START Working data

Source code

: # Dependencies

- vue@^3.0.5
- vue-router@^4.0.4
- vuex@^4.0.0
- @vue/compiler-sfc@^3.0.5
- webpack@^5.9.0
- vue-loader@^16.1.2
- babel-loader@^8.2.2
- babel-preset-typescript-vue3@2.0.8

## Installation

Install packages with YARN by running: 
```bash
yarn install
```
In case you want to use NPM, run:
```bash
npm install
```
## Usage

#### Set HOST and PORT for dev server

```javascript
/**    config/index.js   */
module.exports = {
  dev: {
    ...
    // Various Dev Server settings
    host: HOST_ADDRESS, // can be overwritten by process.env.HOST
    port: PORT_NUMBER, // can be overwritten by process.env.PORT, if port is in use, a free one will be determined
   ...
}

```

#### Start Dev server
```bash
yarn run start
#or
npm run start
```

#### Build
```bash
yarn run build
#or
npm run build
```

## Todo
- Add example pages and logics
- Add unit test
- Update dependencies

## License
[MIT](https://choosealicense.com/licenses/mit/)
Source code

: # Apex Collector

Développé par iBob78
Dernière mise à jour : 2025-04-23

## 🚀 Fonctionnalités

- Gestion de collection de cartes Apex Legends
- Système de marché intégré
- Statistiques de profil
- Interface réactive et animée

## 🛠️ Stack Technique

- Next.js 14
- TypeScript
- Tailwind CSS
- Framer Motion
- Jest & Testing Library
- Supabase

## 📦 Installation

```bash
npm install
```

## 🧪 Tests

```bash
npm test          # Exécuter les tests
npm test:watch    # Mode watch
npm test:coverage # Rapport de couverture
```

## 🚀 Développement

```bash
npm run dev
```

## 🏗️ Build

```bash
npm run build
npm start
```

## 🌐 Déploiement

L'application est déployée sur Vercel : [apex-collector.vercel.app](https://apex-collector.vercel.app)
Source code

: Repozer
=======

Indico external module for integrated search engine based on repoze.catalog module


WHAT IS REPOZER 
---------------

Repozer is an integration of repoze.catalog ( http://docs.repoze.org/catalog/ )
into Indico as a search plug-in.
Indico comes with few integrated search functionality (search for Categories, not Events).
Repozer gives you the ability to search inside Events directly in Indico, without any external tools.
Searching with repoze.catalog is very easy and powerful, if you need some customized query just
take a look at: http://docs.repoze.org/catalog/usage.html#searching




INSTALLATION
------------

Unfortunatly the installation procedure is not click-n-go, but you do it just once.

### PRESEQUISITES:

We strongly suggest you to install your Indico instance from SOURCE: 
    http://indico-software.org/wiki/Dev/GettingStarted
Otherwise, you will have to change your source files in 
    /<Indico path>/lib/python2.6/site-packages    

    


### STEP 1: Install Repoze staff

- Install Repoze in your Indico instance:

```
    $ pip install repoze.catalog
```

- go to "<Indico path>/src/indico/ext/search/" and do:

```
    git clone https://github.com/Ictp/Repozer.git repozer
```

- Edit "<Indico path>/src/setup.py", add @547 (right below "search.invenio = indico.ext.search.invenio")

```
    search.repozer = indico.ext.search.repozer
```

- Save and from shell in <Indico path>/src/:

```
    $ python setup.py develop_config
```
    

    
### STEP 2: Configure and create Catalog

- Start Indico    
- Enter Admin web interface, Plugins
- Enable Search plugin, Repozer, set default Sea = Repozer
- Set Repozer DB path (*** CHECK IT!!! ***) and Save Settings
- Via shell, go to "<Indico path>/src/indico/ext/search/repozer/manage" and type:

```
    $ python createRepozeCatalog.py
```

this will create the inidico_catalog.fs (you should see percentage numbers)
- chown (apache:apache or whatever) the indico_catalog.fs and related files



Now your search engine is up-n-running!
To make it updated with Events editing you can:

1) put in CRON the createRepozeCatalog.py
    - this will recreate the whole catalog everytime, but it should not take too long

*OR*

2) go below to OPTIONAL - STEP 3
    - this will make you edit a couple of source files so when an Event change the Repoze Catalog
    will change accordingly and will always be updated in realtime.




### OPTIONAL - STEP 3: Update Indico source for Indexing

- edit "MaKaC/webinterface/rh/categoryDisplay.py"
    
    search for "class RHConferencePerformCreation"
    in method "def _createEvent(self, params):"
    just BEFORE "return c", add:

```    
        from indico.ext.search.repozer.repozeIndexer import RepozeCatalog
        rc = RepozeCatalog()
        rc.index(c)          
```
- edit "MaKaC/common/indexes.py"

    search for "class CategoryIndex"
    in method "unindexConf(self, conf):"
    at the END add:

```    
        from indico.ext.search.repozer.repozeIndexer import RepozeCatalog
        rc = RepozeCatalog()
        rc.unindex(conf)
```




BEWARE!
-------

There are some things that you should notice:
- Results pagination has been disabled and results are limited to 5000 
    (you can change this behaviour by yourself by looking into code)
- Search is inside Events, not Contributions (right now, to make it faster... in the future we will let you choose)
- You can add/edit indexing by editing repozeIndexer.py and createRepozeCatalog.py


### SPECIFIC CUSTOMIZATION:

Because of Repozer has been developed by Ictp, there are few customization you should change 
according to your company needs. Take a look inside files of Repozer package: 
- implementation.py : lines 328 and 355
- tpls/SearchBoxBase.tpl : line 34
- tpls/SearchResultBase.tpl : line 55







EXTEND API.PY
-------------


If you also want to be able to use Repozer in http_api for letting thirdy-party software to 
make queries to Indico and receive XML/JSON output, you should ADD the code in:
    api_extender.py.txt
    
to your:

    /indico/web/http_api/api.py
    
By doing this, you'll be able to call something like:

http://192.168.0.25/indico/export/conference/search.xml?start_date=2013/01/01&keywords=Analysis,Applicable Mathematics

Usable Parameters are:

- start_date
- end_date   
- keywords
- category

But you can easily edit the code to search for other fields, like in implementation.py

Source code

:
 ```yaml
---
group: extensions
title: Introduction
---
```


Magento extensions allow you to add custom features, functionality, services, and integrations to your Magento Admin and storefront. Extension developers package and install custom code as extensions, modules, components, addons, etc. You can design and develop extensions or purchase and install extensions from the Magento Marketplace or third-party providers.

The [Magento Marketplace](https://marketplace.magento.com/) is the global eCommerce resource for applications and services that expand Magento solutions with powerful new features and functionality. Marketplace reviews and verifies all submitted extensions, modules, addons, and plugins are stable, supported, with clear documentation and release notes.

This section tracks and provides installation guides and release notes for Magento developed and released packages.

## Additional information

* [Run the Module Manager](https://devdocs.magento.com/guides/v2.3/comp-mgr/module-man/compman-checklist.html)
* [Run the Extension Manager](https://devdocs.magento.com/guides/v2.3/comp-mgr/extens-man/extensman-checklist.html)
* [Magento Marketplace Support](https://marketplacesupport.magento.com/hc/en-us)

END Working data

- What this task involves
A verbatim version of the complete listing above is to be returned.

- Expected answer
Source code

: # Dependencies

- vue@^3.0.5
- vue-router@^4.0.4
- vuex@^4.0.0
- @vue/compiler-sfc@^3.0.5
- webpack@^5.9.0
- vue-loader@^16.1.2
- babel-loader@^8.2.2
- babel-preset-typescript-vue3@2.0.8

## Installation

Install packages with YARN by running: 
```bash
yarn install
```
In case you want to use NPM, run:
```bash
npm install
```
## Usage

#### Set HOST and PORT for dev server

```javascript
/**    config/index.js   */
module.exports = {
  dev: {
    ...
    // Various Dev Server settings
    host: HOST_ADDRESS, // can be overwritten by process.env.HOST
    port: PORT_NUMBER, // can be overwritten by process.env.PORT, if port is in use, a free one will be determined
   ...
}

```

#### Start Dev server
```bash
yarn run start
#or
npm run start
```

#### Build
```bash
yarn run build
#or
npm run build
```

## Todo
- Add example pages and logics
- Add unit test
- Update dependencies

## License
[MIT](https://choosealicense.com/licenses/mit/)
Source code

: # Apex Collector

Développé par iBob78
Dernière mise à jour : 2025-04-23

## 🚀 Fonctionnalités

- Gestion de collection de cartes Apex Legends
- Système de marché intégré
- Statistiques de profil
- Interface réactive et animée

## 🛠️ Stack Technique

- Next.js 14
- TypeScript
- Tailwind CSS
- Framer Motion
- Jest & Testing Library
- Supabase

## 📦 Installation

```bash
npm install
```

## 🧪 Tests

```bash
npm test          # Exécuter les tests
npm test:watch    # Mode watch
npm test:coverage # Rapport de couverture
```

## 🚀 Développement

```bash
npm run dev
```

## 🏗️ Build

```bash
npm run build
npm start
```

## 🌐 Déploiement

L'application est déployée sur Vercel : [apex-collector.vercel.app](https://apex-collector.vercel.app)
Source code

: Repozer
=======

Indico external module for integrated search engine based on repoze.catalog module


WHAT IS REPOZER 
---------------

Repozer is an integration of repoze.catalog ( http://docs.repoze.org/catalog/ )
into Indico as a search plug-in.
Indico comes with few integrated search functionality (search for Categories, not Events).
Repozer gives you the ability to search inside Events directly in Indico, without any external tools.
Searching with repoze.catalog is very easy and powerful, if you need some customized query just
take a look at: http://docs.repoze.org/catalog/usage.html#searching




INSTALLATION
------------

Unfortunatly the installation procedure is not click-n-go, but you do it just once.

### PRESEQUISITES:

We strongly suggest you to install your Indico instance from SOURCE: 
    http://indico-software.org/wiki/Dev/GettingStarted
Otherwise, you will have to change your source files in 
    /<Indico path>/lib/python2.6/site-packages    

    


### STEP 1: Install Repoze staff

- Install Repoze in your Indico instance:

```
    $ pip install repoze.catalog
```

- go to "<Indico path>/src/indico/ext/search/" and do:

```
    git clone https://github.com/Ictp/Repozer.git repozer
```

- Edit "<Indico path>/src/setup.py", add @547 (right below "search.invenio = indico.ext.search.invenio")

```
    search.repozer = indico.ext.search.repozer
```

- Save and from shell in <Indico path>/src/:

```
    $ python setup.py develop_config
```
    

    
### STEP 2: Configure and create Catalog

- Start Indico    
- Enter Admin web interface, Plugins
- Enable Search plugin, Repozer, set default Sea = Repozer
- Set Repozer DB path (*** CHECK IT!!! ***) and Save Settings
- Via shell, go to "<Indico path>/src/indico/ext/search/repozer/manage" and type:

```
    $ python createRepozeCatalog.py
```

this will create the inidico_catalog.fs (you should see percentage numbers)
- chown (apache:apache or whatever) the indico_catalog.fs and related files



Now your search engine is up-n-running!
To make it updated with Events editing you can:

1) put in CRON the createRepozeCatalog.py
    - this will recreate the whole catalog everytime, but it should not take too long

*OR*

2) go below to OPTIONAL - STEP 3
    - this will make you edit a couple of source files so when an Event change the Repoze Catalog
    will change accordingly and will always be updated in realtime.




### OPTIONAL - STEP 3: Update Indico source for Indexing

- edit "MaKaC/webinterface/rh/categoryDisplay.py"
    
    search for "class RHConferencePerformCreation"
    in method "def _createEvent(self, params):"
    just BEFORE "return c", add:

```    
        from indico.ext.search.repozer.repozeIndexer import RepozeCatalog
        rc = RepozeCatalog()
        rc.index(c)          
```
- edit "MaKaC/common/indexes.py"

    search for "class CategoryIndex"
    in method "unindexConf(self, conf):"
    at the END add:

```    
        from indico.ext.search.repozer.repozeIndexer import RepozeCatalog
        rc = RepozeCatalog()
        rc.unindex(conf)
```




BEWARE!
-------

There are some things that you should notice:
- Results pagination has been disabled and results are limited to 5000 
    (you can change this behaviour by yourself by looking into code)
- Search is inside Events, not Contributions (right now, to make it faster... in the future we will let you choose)
- You can add/edit indexing by editing repozeIndexer.py and createRepozeCatalog.py


### SPECIFIC CUSTOMIZATION:

Because of Repozer has been developed by Ictp, there are few customization you should change 
according to your company needs. Take a look inside files of Repozer package: 
- implementation.py : lines 328 and 355
- tpls/SearchBoxBase.tpl : line 34
- tpls/SearchResultBase.tpl : line 55







EXTEND API.PY
-------------


If you also want to be able to use Repozer in http_api for letting thirdy-party software to 
make queries to Indico and receive XML/JSON output, you should ADD the code in:
    api_extender.py.txt
    
to your:

    /indico/web/http_api/api.py
    
By doing this, you'll be able to call something like:

http://192.168.0.25/indico/export/conference/search.xml?start_date=2013/01/01&keywords=Analysis,Applicable Mathematics

Usable Parameters are:

- start_date
- end_date   
- keywords
- category

But you can easily edit the code to search for other fields, like in implementation.py

Source code

:
 ```yaml
---
group: extensions
title: Introduction
---
```


Magento extensions allow you to add custom features, functionality, services, and integrations to your Magento Admin and storefront. Extension developers package and install custom code as extensions, modules, components, addons, etc. You can design and develop extensions or purchase and install extensions from the Magento Marketplace or third-party providers.

The [Magento Marketplace](https://marketplace.magento.com/) is the global eCommerce resource for applications and services that expand Magento solutions with powerful new features and functionality. Marketplace reviews and verifies all submitted extensions, modules, addons, and plugins are stable, supported, with clear documentation and release notes.

This section tracks and provides installation guides and release notes for Magento developed and released packages.

## Additional information

* [Run the Module Manager](https://devdocs.magento.com/guides/v2.3/comp-mgr/module-man/compman-checklist.html)
* [Run the Extension Manager](https://devdocs.magento.com/guides/v2.3/comp-mgr/extens-man/extensman-checklist.html)
* [Magento Marketplace Support](https://marketplacesupport.magento.com/hc/en-us)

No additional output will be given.